--- DATA SHOWN Enclosed Below ---

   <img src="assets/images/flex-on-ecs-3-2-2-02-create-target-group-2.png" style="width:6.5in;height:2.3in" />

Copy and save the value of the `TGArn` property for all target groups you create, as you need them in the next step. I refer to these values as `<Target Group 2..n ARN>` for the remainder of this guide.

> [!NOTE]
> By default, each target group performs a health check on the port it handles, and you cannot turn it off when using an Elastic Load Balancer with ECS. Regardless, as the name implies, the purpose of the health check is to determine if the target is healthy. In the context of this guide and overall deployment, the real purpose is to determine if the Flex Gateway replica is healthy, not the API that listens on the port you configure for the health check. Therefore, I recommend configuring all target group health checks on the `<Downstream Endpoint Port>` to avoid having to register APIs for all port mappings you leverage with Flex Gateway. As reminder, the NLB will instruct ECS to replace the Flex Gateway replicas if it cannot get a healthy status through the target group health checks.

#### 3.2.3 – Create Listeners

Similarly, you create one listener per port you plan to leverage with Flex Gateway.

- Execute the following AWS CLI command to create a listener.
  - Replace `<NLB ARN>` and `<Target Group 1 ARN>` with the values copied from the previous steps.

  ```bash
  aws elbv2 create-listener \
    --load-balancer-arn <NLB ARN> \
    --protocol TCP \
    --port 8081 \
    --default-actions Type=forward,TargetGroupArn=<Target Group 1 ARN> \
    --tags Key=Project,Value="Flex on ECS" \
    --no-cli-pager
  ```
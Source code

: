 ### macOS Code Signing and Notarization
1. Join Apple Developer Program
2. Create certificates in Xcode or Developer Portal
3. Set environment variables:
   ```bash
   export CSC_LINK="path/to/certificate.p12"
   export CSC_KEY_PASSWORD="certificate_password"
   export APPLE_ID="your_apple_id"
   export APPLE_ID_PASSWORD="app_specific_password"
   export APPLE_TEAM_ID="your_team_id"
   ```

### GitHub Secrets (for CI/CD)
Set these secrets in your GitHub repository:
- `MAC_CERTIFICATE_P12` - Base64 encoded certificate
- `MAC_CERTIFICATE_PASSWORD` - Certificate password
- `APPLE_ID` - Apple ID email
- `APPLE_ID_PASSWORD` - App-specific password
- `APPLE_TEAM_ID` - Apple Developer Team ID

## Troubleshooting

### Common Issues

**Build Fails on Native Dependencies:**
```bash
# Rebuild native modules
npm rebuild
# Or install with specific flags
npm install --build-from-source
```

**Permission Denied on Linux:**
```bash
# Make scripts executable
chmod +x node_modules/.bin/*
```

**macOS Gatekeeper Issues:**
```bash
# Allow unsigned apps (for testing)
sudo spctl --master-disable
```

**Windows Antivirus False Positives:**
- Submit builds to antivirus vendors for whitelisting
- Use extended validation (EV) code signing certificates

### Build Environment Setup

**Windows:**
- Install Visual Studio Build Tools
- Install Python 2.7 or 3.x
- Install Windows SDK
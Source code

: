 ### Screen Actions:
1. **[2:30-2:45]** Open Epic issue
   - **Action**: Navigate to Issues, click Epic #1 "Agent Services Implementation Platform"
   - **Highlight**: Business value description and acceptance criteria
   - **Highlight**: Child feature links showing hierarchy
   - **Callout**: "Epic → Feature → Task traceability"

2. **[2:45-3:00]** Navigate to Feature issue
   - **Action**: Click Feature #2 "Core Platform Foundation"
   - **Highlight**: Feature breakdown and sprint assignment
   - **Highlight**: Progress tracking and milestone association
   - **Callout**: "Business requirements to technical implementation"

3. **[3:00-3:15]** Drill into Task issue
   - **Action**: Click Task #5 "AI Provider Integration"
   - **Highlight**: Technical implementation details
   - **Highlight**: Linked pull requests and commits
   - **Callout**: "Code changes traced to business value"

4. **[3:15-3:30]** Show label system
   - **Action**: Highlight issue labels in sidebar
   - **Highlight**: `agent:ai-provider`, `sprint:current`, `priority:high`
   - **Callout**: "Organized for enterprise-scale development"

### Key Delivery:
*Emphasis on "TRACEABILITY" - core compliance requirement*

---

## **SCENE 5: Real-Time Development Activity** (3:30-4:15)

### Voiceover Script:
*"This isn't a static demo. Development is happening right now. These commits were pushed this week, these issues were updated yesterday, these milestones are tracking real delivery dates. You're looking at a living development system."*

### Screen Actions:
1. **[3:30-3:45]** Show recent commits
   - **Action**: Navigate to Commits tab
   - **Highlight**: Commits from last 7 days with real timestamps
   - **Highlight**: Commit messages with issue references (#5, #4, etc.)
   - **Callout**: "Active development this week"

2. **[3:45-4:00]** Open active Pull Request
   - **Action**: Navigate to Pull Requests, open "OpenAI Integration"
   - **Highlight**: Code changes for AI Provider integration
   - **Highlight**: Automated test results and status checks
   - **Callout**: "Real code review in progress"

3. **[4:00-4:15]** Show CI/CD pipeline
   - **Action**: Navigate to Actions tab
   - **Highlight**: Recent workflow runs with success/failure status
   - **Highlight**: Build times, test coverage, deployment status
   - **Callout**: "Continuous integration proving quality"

--- End of Enclosed DATA SHOWN ---
--- DATA SHOWN Enclosed Below ---

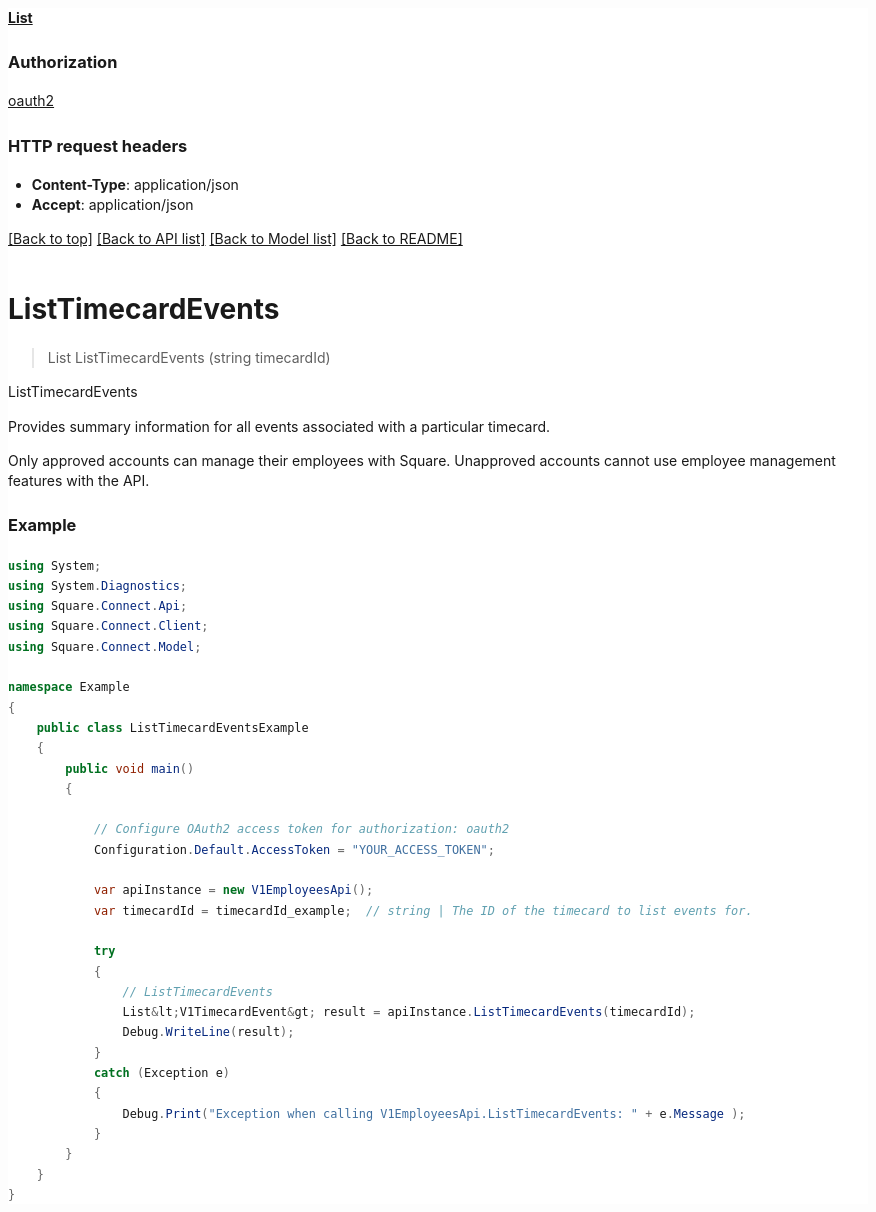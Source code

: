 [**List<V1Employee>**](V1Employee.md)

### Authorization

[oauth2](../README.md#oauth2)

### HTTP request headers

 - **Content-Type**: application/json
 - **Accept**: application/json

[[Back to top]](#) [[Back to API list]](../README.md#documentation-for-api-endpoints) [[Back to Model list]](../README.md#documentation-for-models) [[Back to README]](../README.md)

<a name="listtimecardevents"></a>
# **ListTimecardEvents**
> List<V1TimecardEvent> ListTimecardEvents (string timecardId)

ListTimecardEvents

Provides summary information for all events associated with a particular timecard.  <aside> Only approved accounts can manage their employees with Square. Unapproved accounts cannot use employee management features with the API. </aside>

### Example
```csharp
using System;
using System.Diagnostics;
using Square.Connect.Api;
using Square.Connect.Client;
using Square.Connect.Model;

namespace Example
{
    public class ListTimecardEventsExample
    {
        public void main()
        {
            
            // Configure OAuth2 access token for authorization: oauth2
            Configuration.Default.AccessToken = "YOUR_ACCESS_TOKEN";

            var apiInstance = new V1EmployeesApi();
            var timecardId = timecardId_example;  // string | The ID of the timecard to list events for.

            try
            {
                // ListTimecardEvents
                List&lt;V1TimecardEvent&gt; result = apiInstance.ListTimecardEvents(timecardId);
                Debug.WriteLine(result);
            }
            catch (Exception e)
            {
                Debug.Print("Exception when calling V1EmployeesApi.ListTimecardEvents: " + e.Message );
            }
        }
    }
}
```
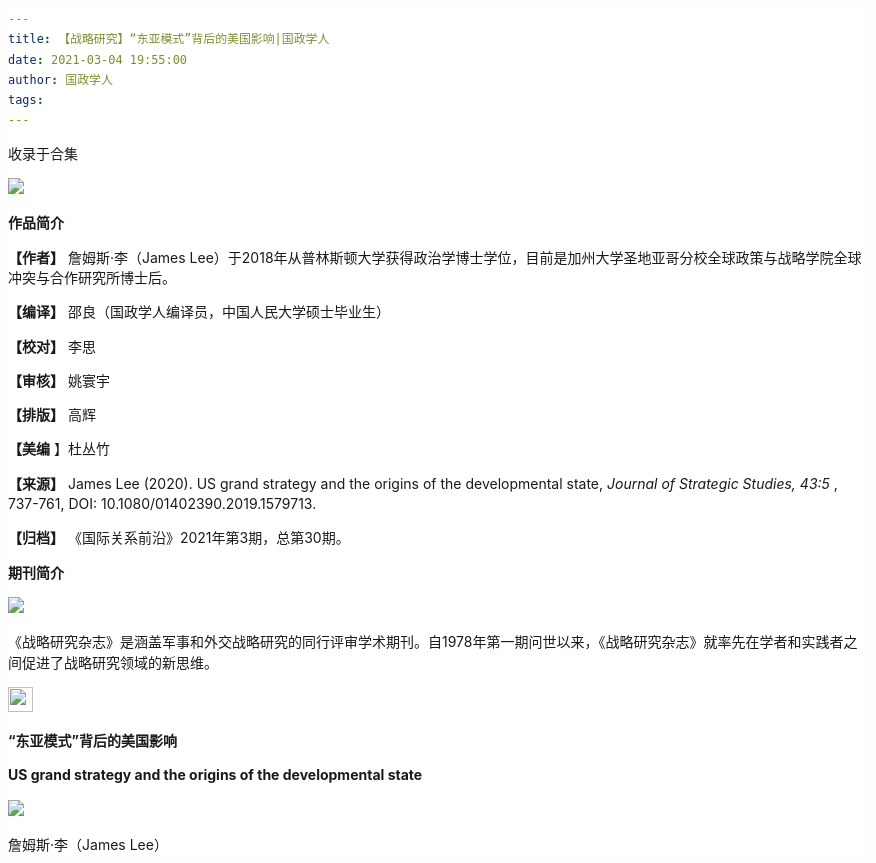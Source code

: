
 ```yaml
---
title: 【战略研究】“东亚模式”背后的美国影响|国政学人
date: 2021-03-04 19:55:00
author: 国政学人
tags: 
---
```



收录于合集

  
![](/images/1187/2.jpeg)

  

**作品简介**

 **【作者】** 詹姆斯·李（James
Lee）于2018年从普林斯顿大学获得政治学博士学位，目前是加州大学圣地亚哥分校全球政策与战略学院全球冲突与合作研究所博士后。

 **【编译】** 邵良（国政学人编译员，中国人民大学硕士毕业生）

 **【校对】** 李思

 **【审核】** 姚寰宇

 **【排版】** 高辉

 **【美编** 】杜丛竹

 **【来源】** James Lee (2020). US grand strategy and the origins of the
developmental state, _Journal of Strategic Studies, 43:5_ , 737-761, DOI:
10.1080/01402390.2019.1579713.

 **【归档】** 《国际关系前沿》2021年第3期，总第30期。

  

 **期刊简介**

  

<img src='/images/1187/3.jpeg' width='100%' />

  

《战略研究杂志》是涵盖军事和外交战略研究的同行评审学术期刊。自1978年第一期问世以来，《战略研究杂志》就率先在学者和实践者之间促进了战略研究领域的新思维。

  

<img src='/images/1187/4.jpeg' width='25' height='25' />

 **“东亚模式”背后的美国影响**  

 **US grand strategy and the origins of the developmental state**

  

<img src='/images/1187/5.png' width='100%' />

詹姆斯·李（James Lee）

--- End of Enclosed DATA SHOWN ---

Starting at the line that has "<img src='/images/1187/3.jpeg' width='100%'" and ending at the line that has "the developmental state**", please write out the lines above exactly, leaving out all others.

▸ **EXPECTED OUTPUT**
<img src='/images/1187/3.jpeg' width='100%' />

  

《战略研究杂志》是涵盖军事和外交战略研究的同行评审学术期刊。自1978年第一期问世以来，《战略研究杂志》就率先在学者和实践者之间促进了战略研究领域的新思维。

  

<img src='/images/1187/4.jpeg' width='25' height='25' />

 **“东亚模式”背后的美国影响**  

 **US grand strategy and the origins of the developmental state**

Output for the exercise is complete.